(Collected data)
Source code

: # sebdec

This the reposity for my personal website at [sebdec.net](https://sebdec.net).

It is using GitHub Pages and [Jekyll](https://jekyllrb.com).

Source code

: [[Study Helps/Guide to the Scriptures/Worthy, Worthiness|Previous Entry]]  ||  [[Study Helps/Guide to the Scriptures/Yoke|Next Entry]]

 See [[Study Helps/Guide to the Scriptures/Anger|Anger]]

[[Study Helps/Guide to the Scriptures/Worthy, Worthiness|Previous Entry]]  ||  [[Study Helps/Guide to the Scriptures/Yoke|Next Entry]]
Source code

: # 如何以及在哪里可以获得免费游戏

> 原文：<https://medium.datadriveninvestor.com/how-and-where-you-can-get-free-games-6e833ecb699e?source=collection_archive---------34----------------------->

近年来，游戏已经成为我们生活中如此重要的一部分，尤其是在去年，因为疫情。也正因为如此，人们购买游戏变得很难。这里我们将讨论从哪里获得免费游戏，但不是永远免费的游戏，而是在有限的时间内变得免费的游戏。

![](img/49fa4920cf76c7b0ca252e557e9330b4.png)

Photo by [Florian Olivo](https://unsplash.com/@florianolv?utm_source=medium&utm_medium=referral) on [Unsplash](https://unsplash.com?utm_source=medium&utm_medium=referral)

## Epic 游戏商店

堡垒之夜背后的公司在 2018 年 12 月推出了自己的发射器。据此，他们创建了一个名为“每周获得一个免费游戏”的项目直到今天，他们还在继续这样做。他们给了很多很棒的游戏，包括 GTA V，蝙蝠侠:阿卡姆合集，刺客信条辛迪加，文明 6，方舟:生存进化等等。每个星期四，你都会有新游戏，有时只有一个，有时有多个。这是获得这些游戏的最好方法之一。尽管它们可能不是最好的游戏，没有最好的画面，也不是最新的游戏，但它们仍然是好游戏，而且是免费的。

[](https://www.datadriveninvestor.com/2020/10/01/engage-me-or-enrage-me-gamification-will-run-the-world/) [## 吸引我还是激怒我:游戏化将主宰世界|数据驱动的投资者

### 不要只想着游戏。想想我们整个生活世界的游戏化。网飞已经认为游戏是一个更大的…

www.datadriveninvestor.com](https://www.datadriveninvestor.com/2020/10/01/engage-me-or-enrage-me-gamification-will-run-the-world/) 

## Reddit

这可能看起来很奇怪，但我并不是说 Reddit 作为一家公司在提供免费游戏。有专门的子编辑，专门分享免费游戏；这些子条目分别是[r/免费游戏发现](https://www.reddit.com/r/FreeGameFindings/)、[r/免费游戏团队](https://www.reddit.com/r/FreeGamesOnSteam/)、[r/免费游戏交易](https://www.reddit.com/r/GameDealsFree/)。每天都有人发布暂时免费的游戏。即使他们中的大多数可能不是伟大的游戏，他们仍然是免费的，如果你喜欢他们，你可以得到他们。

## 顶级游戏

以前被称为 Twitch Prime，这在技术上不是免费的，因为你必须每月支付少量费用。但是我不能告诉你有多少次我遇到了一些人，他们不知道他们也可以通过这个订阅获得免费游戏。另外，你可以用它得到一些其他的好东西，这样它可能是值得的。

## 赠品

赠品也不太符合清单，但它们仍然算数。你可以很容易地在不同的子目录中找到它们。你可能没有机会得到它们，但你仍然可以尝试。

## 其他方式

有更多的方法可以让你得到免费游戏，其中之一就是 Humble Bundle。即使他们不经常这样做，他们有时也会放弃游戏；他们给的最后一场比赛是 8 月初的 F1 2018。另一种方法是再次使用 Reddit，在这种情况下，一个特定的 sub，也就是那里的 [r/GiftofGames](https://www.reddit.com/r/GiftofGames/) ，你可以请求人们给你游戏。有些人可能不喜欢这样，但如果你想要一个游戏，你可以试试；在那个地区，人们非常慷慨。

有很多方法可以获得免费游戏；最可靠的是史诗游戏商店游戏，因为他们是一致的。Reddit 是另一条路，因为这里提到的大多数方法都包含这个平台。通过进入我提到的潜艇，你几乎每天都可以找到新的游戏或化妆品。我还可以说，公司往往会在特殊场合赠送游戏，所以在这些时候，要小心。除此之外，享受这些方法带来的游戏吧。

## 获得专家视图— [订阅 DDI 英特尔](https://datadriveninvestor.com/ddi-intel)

» **Your task**
Retype each entry exactly, leaving none of them out.

» **Result for this exercise**
Source code

: # sebdec

This the reposity for my personal website at [sebdec.net](https://sebdec.net).

It is using GitHub Pages and [Jekyll](https://jekyllrb.com).

Source code

: [[Study Helps/Guide to the Scriptures/Worthy, Worthiness|Previous Entry]]  ||  [[Study Helps/Guide to the Scriptures/Yoke|Next Entry]]

 See [[Study Helps/Guide to the Scriptures/Anger|Anger]]

[[Study Helps/Guide to the Scriptures/Worthy, Worthiness|Previous Entry]]  ||  [[Study Helps/Guide to the Scriptures/Yoke|Next Entry]]
Source code

: # 如何以及在哪里可以获得免费游戏

> 原文：<https://medium.datadriveninvestor.com/how-and-where-you-can-get-free-games-6e833ecb699e?source=collection_archive---------34----------------------->

近年来，游戏已经成为我们生活中如此重要的一部分，尤其是在去年，因为疫情。也正因为如此，人们购买游戏变得很难。这里我们将讨论从哪里获得免费游戏，但不是永远免费的游戏，而是在有限的时间内变得免费的游戏。

![](img/49fa4920cf76c7b0ca252e557e9330b4.png)

Photo by [Florian Olivo](https://unsplash.com/@florianolv?utm_source=medium&utm_medium=referral) on [Unsplash](https://unsplash.com?utm_source=medium&utm_medium=referral)

## Epic 游戏商店

堡垒之夜背后的公司在 2018 年 12 月推出了自己的发射器。据此，他们创建了一个名为“每周获得一个免费游戏”的项目直到今天，他们还在继续这样做。他们给了很多很棒的游戏，包括 GTA V，蝙蝠侠:阿卡姆合集，刺客信条辛迪加，文明 6，方舟:生存进化等等。每个星期四，你都会有新游戏，有时只有一个，有时有多个。这是获得这些游戏的最好方法之一。尽管它们可能不是最好的游戏，没有最好的画面，也不是最新的游戏，但它们仍然是好游戏，而且是免费的。

[](https://www.datadriveninvestor.com/2020/10/01/engage-me-or-enrage-me-gamification-will-run-the-world/) [## 吸引我还是激怒我:游戏化将主宰世界|数据驱动的投资者

### 不要只想着游戏。想想我们整个生活世界的游戏化。网飞已经认为游戏是一个更大的…

www.datadriveninvestor.com](https://www.datadriveninvestor.com/2020/10/01/engage-me-or-enrage-me-gamification-will-run-the-world/) 

## Reddit

这可能看起来很奇怪，但我并不是说 Reddit 作为一家公司在提供免费游戏。有专门的子编辑，专门分享免费游戏；这些子条目分别是[r/免费游戏发现](https://www.reddit.com/r/FreeGameFindings/)、[r/免费游戏团队](https://www.reddit.com/r/FreeGamesOnSteam/)、[r/免费游戏交易](https://www.reddit.com/r/GameDealsFree/)。每天都有人发布暂时免费的游戏。即使他们中的大多数可能不是伟大的游戏，他们仍然是免费的，如果你喜欢他们，你可以得到他们。

## 顶级游戏

以前被称为 Twitch Prime，这在技术上不是免费的，因为你必须每月支付少量费用。但是我不能告诉你有多少次我遇到了一些人，他们不知道他们也可以通过这个订阅获得免费游戏。另外，你可以用它得到一些其他的好东西，这样它可能是值得的。

## 赠品

赠品也不太符合清单，但它们仍然算数。你可以很容易地在不同的子目录中找到它们。你可能没有机会得到它们，但你仍然可以尝试。

## 其他方式

有更多的方法可以让你得到免费游戏，其中之一就是 Humble Bundle。即使他们不经常这样做，他们有时也会放弃游戏；他们给的最后一场比赛是 8 月初的 F1 2018。另一种方法是再次使用 Reddit，在这种情况下，一个特定的 sub，也就是那里的 [r/GiftofGames](https://www.reddit.com/r/GiftofGames/) ，你可以请求人们给你游戏。有些人可能不喜欢这样，但如果你想要一个游戏，你可以试试；在那个地区，人们非常慷慨。

有很多方法可以获得免费游戏；最可靠的是史诗游戏商店游戏，因为他们是一致的。Reddit 是另一条路，因为这里提到的大多数方法都包含这个平台。通过进入我提到的潜艇，你几乎每天都可以找到新的游戏或化妆品。我还可以说，公司往往会在特殊场合赠送游戏，所以在这些时候，要小心。除此之外，享受这些方法带来的游戏吧。

## 获得专家视图— [订阅 DDI 英特尔](https://datadriveninvestor.com/ddi-intel)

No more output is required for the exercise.